For those shippers and freight forwarders with cargo on the Ever Given the clean up has begun. Freeing the vessel and re-opening the Suez Canal was just the start for the vessel’s owners. Salvage and vessel costs will need to be paid and this will prove costly.

Recovery cost is considerable which isn’t a surprise. The ship’s owner have no alternative to declare General Average. For those of us involved in shipping this will come as no surprise. Shipper’s on the Ever Given need to brace themselves to wait for a cargo release date. Insured customers will receive their cargo first. Un-Insured shippers need the full costs to obtain release.

What is General Average

Forwarders Matter cover General Average regularly. It allows the Ship Owner to recover funds from those with cargo on board. For those with insurance in place this will not be an issue as your freight forwarders provides the insurance certificates to the ship-owner. This allows release of cargo. For those without insurance this will lead to significant delays whilst they work out the level of General Average required.

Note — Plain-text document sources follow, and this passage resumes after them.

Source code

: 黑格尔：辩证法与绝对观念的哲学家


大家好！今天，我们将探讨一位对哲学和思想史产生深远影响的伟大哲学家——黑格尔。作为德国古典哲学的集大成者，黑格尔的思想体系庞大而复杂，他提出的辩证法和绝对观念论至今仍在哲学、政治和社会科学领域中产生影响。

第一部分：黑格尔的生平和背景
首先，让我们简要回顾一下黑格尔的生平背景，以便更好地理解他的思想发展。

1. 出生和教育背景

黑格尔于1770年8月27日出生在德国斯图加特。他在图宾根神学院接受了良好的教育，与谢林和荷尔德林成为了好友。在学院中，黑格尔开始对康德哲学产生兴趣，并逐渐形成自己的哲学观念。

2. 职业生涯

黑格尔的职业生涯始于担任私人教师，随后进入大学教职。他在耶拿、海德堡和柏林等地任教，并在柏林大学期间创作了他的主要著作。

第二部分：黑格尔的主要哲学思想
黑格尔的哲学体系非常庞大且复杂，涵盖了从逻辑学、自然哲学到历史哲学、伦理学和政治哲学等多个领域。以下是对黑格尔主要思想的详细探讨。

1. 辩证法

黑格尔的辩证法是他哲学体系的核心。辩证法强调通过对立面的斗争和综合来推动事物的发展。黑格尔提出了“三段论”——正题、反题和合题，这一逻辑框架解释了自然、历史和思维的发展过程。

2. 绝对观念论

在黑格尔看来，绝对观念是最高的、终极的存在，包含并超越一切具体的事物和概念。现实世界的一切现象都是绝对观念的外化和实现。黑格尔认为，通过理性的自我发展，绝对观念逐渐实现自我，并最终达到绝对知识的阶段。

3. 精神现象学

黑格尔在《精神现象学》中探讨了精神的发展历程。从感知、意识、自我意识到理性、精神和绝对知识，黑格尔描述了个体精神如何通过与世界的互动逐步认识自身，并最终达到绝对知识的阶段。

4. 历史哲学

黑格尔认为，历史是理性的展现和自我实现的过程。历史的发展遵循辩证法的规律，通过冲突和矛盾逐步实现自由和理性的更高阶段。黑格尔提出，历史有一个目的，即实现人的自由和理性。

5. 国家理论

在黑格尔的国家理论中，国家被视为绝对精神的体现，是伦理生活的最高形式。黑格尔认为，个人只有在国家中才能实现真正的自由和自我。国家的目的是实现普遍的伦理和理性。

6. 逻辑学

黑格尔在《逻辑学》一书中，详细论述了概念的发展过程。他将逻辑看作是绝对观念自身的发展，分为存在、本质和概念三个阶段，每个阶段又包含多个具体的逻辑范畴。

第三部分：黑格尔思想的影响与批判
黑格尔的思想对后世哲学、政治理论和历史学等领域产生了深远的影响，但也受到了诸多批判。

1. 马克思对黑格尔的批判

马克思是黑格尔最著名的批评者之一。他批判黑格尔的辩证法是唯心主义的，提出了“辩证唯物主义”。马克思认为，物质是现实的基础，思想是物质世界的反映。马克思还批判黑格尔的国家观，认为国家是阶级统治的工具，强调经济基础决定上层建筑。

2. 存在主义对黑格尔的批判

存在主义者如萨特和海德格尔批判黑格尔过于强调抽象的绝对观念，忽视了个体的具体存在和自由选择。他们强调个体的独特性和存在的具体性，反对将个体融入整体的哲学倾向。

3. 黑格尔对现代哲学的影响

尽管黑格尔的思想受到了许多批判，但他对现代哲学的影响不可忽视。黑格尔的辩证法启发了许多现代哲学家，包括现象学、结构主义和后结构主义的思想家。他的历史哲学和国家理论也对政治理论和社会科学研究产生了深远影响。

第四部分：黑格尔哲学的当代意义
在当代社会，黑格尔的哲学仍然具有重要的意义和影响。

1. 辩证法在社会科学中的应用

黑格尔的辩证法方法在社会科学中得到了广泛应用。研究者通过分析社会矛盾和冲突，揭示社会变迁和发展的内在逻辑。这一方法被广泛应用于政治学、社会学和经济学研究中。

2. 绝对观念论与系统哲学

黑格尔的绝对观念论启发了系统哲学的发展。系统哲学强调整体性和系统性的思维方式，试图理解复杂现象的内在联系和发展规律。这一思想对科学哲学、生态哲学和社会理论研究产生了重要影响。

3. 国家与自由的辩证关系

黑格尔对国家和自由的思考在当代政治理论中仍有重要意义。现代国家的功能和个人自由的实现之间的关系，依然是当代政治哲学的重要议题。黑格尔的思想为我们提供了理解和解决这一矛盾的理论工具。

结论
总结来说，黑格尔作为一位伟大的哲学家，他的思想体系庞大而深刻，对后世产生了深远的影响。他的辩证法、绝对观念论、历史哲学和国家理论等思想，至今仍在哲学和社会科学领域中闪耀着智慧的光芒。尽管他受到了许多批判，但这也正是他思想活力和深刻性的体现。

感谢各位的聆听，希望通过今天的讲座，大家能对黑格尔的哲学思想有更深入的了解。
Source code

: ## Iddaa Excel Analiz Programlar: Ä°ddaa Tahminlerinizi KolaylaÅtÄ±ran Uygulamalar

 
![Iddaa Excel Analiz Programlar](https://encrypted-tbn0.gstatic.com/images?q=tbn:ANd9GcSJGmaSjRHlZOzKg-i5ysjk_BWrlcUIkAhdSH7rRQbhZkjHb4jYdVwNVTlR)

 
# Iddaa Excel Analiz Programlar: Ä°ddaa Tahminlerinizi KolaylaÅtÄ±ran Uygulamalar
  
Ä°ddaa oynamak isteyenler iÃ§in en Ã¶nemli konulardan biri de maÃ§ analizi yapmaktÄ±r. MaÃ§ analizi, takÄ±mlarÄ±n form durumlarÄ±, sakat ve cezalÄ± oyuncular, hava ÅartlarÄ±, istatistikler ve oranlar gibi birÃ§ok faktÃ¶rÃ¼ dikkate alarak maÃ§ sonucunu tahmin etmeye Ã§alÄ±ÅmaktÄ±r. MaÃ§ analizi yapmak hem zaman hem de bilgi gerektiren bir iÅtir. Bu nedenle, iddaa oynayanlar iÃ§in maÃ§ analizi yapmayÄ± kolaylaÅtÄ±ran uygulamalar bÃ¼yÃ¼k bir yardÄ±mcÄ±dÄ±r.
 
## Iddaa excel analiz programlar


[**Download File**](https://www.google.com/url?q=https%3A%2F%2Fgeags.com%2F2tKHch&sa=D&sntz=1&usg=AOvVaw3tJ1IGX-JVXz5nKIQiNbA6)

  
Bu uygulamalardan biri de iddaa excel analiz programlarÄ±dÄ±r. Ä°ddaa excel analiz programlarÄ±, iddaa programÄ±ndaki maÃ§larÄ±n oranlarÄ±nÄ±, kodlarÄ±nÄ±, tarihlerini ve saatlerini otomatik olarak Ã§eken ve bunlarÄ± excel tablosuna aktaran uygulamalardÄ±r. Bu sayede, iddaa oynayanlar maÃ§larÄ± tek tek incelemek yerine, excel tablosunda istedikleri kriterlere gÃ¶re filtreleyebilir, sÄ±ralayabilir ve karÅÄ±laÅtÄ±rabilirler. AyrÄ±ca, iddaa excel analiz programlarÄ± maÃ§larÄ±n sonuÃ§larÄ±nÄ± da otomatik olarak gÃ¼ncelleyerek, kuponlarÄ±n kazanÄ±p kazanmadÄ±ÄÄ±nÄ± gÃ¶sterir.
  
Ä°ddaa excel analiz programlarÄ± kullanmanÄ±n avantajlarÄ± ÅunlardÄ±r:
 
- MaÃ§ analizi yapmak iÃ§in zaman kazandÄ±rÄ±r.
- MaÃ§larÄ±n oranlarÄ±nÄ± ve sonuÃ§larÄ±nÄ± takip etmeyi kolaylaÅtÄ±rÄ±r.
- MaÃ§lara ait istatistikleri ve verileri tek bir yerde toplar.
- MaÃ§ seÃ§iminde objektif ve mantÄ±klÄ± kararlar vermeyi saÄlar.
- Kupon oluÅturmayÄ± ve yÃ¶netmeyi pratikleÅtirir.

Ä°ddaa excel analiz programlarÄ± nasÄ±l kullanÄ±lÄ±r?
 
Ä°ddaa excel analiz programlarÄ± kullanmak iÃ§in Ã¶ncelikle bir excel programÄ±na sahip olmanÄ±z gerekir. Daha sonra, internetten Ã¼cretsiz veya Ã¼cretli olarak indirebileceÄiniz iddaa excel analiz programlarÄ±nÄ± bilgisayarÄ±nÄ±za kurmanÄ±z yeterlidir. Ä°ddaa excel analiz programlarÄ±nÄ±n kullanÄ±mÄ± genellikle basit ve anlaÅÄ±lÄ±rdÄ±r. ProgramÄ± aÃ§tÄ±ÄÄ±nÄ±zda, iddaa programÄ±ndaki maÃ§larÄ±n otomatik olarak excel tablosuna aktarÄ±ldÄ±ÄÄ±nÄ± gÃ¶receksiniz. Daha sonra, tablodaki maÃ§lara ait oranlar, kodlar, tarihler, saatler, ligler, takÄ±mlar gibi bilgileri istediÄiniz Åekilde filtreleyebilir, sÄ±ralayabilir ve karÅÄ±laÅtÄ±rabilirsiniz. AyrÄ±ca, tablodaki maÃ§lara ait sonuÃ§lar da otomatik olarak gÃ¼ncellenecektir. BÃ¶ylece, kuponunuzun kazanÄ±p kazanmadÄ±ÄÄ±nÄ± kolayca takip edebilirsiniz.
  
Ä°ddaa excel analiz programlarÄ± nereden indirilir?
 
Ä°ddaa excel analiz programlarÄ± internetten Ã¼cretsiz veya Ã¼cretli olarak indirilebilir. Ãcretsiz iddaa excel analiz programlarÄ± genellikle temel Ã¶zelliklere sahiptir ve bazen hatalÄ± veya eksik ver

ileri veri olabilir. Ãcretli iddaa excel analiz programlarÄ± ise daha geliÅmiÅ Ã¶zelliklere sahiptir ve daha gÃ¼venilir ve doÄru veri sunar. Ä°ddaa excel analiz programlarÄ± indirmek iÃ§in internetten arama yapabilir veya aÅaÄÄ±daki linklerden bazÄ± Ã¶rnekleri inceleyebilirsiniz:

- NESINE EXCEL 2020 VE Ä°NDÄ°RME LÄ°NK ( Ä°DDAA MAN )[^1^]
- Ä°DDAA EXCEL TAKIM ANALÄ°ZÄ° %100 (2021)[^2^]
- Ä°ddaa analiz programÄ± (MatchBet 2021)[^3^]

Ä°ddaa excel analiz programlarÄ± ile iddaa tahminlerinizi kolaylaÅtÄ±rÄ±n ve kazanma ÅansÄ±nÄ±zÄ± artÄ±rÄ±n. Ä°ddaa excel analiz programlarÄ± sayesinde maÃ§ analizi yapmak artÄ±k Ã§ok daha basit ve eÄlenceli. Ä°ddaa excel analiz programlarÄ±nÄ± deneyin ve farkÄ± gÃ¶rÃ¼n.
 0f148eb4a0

The term is simple : General Average is a maritime law that requires the Shipowner and the customers share a proportionate amount of the costs associated with saving a ship after a major casualty. General Average declares and cargo owners contribute to a GA fund. Cargo release is obtained by payment of a security deposit into the GA Bond.

In this instance that cost is likely to be large and complex to work out. The costs include claims from other parties which will delay claims adjustors assessing the level of costs incurred. Those with insurance in place will simply provide an insurance certificate. Those without insurance need the final figures to pay their deposit. Difficult to provide a time-frame, could be weeks or month’s.

An example of cargo under General Average

A good example of how general average works was the Maersk Honam. Back in 2018 the vessel had a fire on board. The claims adjustor settled the fixed salvage security at 42.5% of cargo value and 11.5% as a GA Deposit. Cargo value at $100,000 the deposit to obtain release of your cargo was $54,000.

It allowed the vessel owner to put a Lien on the cargo. Authorising them to sell where the security bond is not paid by the cargo owner.

Should freight-forwarders sell insurance

This question should a freight forwarder sell insurance. Is your logistics provider only interested in providing and competing on the cheapest price. Are you asking the freight forwarder the correct questions.

Would you blame the freight forwarder if he is coming to you as a shipper to request a GA payment and advising if you do not pay you will lose your goods? Have they made you aware of the risks involved in shipping cargo by sea un-insured. It isn’t the value of your goods that you are risking. General average can increase that risk considerably. Should you as goods owner risk shipping without insurance?

Only the shipper can answer the question of whether the risks of saving a small percentage of freight costs by removing insurance is worthwhile. We at Forwarders Matter cannot see any justification for taking that risk. Especially when shipping goods by sea.